My mother left us all on July 24, 1996, but not before giving our entire new family a rousing welcome and wonderful support.
Grandma took my new blended family to heart, all of it. Something had gone wrong between her and Sunshine years before; I never did figure out what. But her satisfaction that Sunshine’s and my relationship had come to an end was far from the only reason that she was so enthusiastic about the new us.
I think that she saw Marie-Hélène as the kind of woman she had always wanted me to be with. She never said as much, but she was very attuned to class, in the English sense of the term. Marie-Hélène was loaded with class.
In any event, missus did all that she could to help with our blending and ease our way forward. The annual passports to Disneyland, which she gave us two years running, were perhaps the most valuable of her gifts in terms of the enjoyment they produced for all of us. But there was regular help with journeys to England to visit, help with refurnishing Le Tahu when half the furniture left with Sunshine, and of course constant presents for all of the children.
I have to admit that this period of maternal support was deeply meaningful for me. Because I had left England when still a teenager, attended college and law school in the US and not had a child until 1986, I had missed out on parental support compared with my sister Sue. I paid for all my college and law school myself, for example. Sue stayed in England until 1987, long after dad died, and had her children in 1975 and 1977. Naturally enough, when they were born she got all the help that she could have wanted: down-payment on a flat and then a townhouse, with all new furniture throughout. Something like that only happened to me in France, beginning 15 years later. I finally felt treated equally.

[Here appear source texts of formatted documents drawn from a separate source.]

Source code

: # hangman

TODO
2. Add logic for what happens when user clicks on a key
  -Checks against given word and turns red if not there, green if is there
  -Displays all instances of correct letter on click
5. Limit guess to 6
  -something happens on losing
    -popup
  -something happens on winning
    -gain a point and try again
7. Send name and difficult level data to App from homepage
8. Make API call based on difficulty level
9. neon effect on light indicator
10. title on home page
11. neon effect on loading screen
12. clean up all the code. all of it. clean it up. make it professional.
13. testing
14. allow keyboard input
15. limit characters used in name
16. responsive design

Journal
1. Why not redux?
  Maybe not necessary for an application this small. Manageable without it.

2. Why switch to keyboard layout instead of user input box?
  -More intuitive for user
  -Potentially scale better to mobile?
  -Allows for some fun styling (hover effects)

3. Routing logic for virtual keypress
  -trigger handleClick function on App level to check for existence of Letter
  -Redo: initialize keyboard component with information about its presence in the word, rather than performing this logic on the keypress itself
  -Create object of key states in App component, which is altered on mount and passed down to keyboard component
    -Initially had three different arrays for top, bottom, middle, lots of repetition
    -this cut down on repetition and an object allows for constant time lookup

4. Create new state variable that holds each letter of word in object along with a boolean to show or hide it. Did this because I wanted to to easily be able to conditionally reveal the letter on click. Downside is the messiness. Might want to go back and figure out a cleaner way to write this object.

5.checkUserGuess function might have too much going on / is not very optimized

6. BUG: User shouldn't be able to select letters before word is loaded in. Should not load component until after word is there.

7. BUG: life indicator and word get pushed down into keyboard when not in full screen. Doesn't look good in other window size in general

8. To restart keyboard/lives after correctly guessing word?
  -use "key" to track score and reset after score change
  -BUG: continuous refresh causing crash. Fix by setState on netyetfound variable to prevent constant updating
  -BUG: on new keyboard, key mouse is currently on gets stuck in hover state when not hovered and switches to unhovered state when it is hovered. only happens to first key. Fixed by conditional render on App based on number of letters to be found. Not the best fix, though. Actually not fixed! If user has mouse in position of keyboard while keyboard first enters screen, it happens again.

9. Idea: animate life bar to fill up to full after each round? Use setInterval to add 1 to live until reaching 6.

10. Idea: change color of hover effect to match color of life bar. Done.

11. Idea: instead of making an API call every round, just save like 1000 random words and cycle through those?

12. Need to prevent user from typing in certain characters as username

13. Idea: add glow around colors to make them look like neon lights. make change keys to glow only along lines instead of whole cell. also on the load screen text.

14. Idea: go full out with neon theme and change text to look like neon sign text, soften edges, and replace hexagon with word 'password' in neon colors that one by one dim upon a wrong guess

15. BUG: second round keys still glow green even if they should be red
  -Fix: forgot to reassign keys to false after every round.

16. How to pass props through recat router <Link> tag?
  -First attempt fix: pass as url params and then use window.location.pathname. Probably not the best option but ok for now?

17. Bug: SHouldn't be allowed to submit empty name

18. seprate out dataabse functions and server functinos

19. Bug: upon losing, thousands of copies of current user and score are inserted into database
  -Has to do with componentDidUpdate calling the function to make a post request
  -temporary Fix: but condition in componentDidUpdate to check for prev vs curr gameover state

In light of her English prejudices (which never entirely fit because she was of working class Irish extraction!), we were all doubly grateful that she took so warmly to Marie-Hélène and her children. Of course, all three are very lovable, but prejudice can blast right through the finer characteristics of those discriminated against if it has a mind to. In this case, it did not. We only had two years together as a family before she passed away, but no-one was kinder or more supportive, to all of us.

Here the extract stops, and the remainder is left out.